I frequently see some great Mexican properties in Last Call.

I will use it one day to enjoy a Cabo San Lucas trip.


----------



## alwysonvac (Dec 16, 2013)

joelisac said:


> Yea, I guess they glossed over that at the presentation.  I was under the impression I could stay at some of these places for the nightly cash rate, but I guess not.  There is absolutely nothing for RCI at Breckenridge or Vail.  Bummer.



If you're a HGVC member, don't forget RCI Open Season _(as I explained in post #2 above) _
I could be wrong but I'm assuming anything you see within 90 days of check-in with nightly availability is also available via RCI Open Season.

Normally RCI Points resorts with nightly availability will display a calendar for you to select your travel dates. RCI will allow you to choose the number of nights via the calendar (when more than one night is available).

For example, search RCI via the HGVC portal and choose the following criteria (see below).
 Location 
      USA 
      -- Rocky Mountains 
      ---- *Colorado* 
Date 
*January 2014* 
Length Of Stay 
*1-6* 

Keep in mind that all resorts are not created equal. So do your homework and look at the reviews & photos before making your final decision.

Good Luck and Welcome to TUG


----------



## Dojan123 (Dec 24, 2013)

Can you do a guest pass for RCI last calls (cash) or just when you use points? 


Sent from my iPad using Tapatalk


----------



## Uscjusto (Dec 26, 2013)

alwysonvac said:


> I'm assuming you're referring to the RCI Exchange Fee Schedule - http://www.2013clubprogram.com/content/2013-Hilton-Grand-Vacations-Club-Fee-Schedule.pdf
> 
> If so, you're looking at the exchange fee that is required along with Club Points.
> If the week is available through RCI Weeks inventory, you'll pay the $199 RCI exchange fee along with the required Club points.
> ...



So do I call HGVC if I want to book a RCI Nightly Rental?

I tried to set up an ongoing search for RCI Inventory, and it wanted me to enter in my credit card payment information (for the $199), just for me to get to the confirm search button.  What's up with that?

I'm finding the RCI Inventory through the HGVC portal is lacking in user friendliness.  I can't get a successful San Francisco area search going, or even find a resort that appears in the right area.  I keep getting some trailer park in Point West, CA.


----------



## alwysonvac (Dec 26, 2013)

Uscjusto said:


> So do I call HGVC if I want to book a RCI Nightly Rental?


Yes

_(3) *RCI Open Season* - available by phone only (RCI Nightly Rentals can be paid for with cash starting 90 days out.

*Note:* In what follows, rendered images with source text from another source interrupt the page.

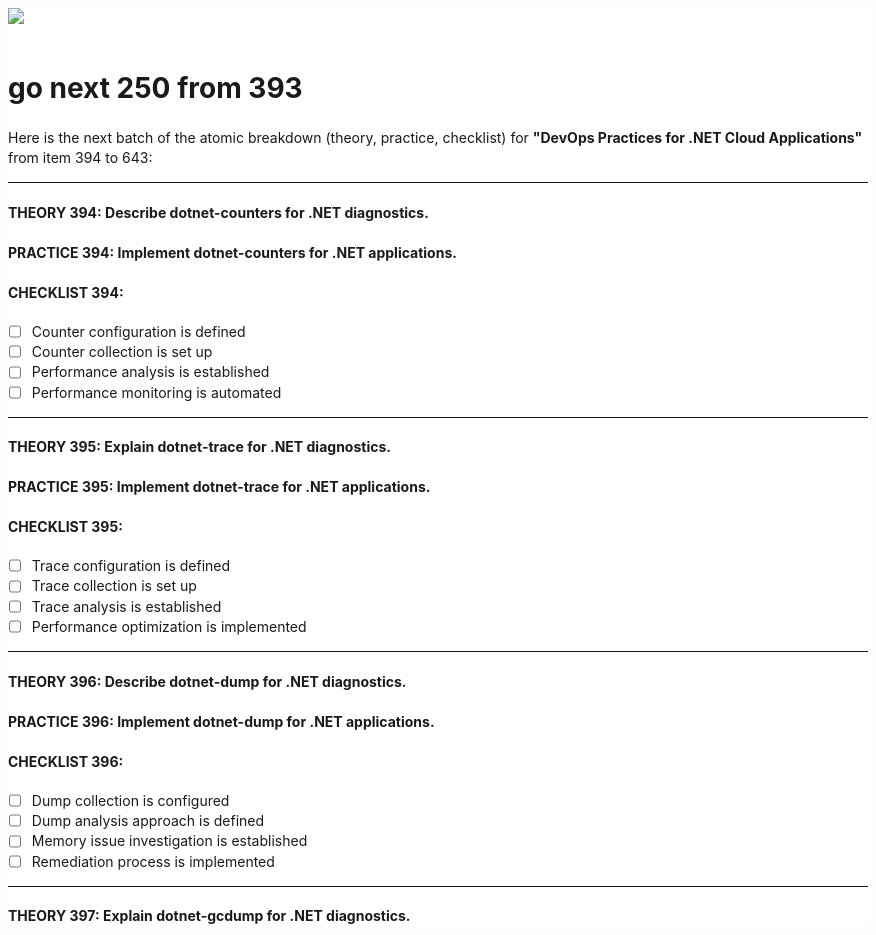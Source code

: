 <img src="https://r2cdn.perplexity.ai/pplx-full-logo-primary-dark%402x.png" class="logo" width="120"/>

# go next 250 from 393

Here is the next batch of the atomic breakdown (theory, practice, checklist) for **"DevOps Practices for .NET Cloud Applications"** from item 394 to 643:

---

#### THEORY 394: Describe dotnet-counters for .NET diagnostics.

#### PRACTICE 394: Implement dotnet-counters for .NET applications.

#### CHECKLIST 394:

- [ ] Counter configuration is defined
- [ ] Counter collection is set up
- [ ] Performance analysis is established
- [ ] Performance monitoring is automated

---

#### THEORY 395: Explain dotnet-trace for .NET diagnostics.

#### PRACTICE 395: Implement dotnet-trace for .NET applications.

#### CHECKLIST 395:

- [ ] Trace configuration is defined
- [ ] Trace collection is set up
- [ ] Trace analysis is established
- [ ] Performance optimization is implemented

---

#### THEORY 396: Describe dotnet-dump for .NET diagnostics.

#### PRACTICE 396: Implement dotnet-dump for .NET applications.

#### CHECKLIST 396:

- [ ] Dump collection is configured
- [ ] Dump analysis approach is defined
- [ ] Memory issue investigation is established
- [ ] Remediation process is implemented

---

#### THEORY 397: Explain dotnet-gcdump for .NET diagnostics.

It's my understanding that RCI's Cash Rental Rates are the same prices as HGVC Open Season rates but call HGVC Member Services to confirm.)_


> I tried to set up an ongoing search for RCI Inventory, and it wanted me to enter in my credit card payment information (for the $199), just for me to get to the confirm search button.  What's up with that?


It's RCI's rule - If you want to create an ongoing search in RCI Weeks then you have to pay the RCI Exchange fee. The fee is refunded if you don't confirm a reservation.

_NOTE: HGVC members have access to both RCI Weeks inventory (available up to 2 years in advance) and RCI Points inventory (available up to 10 months in advance). Ongoing RCI search requests only searches RCI Weeks inventory. RCI Points inventory requires a manual lookup._
For more info, see this old thread - http://www.tugbbs.com/forums/showthread.php?t=178504



> I'm finding the RCI Inventory through the HGVC portal is lacking in user friendliness.  I can't get a successful San Francisco area search going, or even find a resort that appears in the right area.  *I keep getting some trailer park in Point West, CA*.


If you're thinking that inventory is always available online anytime you want it then you're sadly mistaken. There will be lots of exchange competition at destinations were most folks want to visit (beach areas in the summer, major city, ski resorts during ski season, national park areas, etc). 

The number of deposits by each resort varies. You will have no idea how many weeks are actually deposited in RCI (it could be a 1, 10, 30, 60 or 100), what time of year they make deposits, which weeks do they deposit (Winter, Spring, Fall or Summer week) and where are you in the exchange queue (there could be several folks already ahead of you requesting the same location with equal trading power). NOTE: Some of us try to determine availability based on past sightings posted on the TUG Sighting forum.

With exchange requests, it's best to be as flexible as possible on your requested unit size (there is more competition for larger unit sizes) and travel dates (like any time in 2014) and even then you may not snag a week at your requested resort. 

With RCI, it's wise to always research the properties that are listed in the RCI Directory to make sure it meets your vacation needs in terms of location, quality, amenities, etc. Depending on the RCI choices, you may decide to visit this location via some other means (hotel/resort stay, etc).

You can sometimes find reviews on RCI, Tripadvisor, Yelp, various travel related sites and from other fellow TUG members by searching the forums or by accessing the TUG Resort Database.

SFX (San Francisco Exchange) is another exchange company option for HGVC members.
See this old thread - http://www.tugbbs.com/forums/showthread.php?t=185906

Links:
RCI Directory - https://www.rci.com/RCI/
RCI Resort Designations - http://pgs.rci.com/landing/ptr/awards/index.html (TIP: It's best to research all resorts regardless of desgination)
TUG Member Rankings & Reviews**** - http://tug2.com/RnR/ResortsGrid.aspx
TUG Sighting forum**** - http://www.tugbbs.com/forums/forumdisplay.php?f=3

****NOTE: You must be a TUG member to gain access to TUG Reviews in the Resort Database and TUG Sighting forum.

Good Luck


----------



## Uscjusto (Dec 26, 2013)

buzglyd said:


> I frequently see some great Mexican properties in Last Call.
> 
> I will use it one day to enjoy a Cabo San Lucas trip.



Any specific Cabo resorts you have in mind?


----------



## buzglyd (Dec 26, 2013)

Uscjusto said:


> Any specific Cabo resorts you have in mind?



I've seen all the Pueblo Bonito resorts at various times.

Hard to go wrong with any of them at Last Call prices.


----------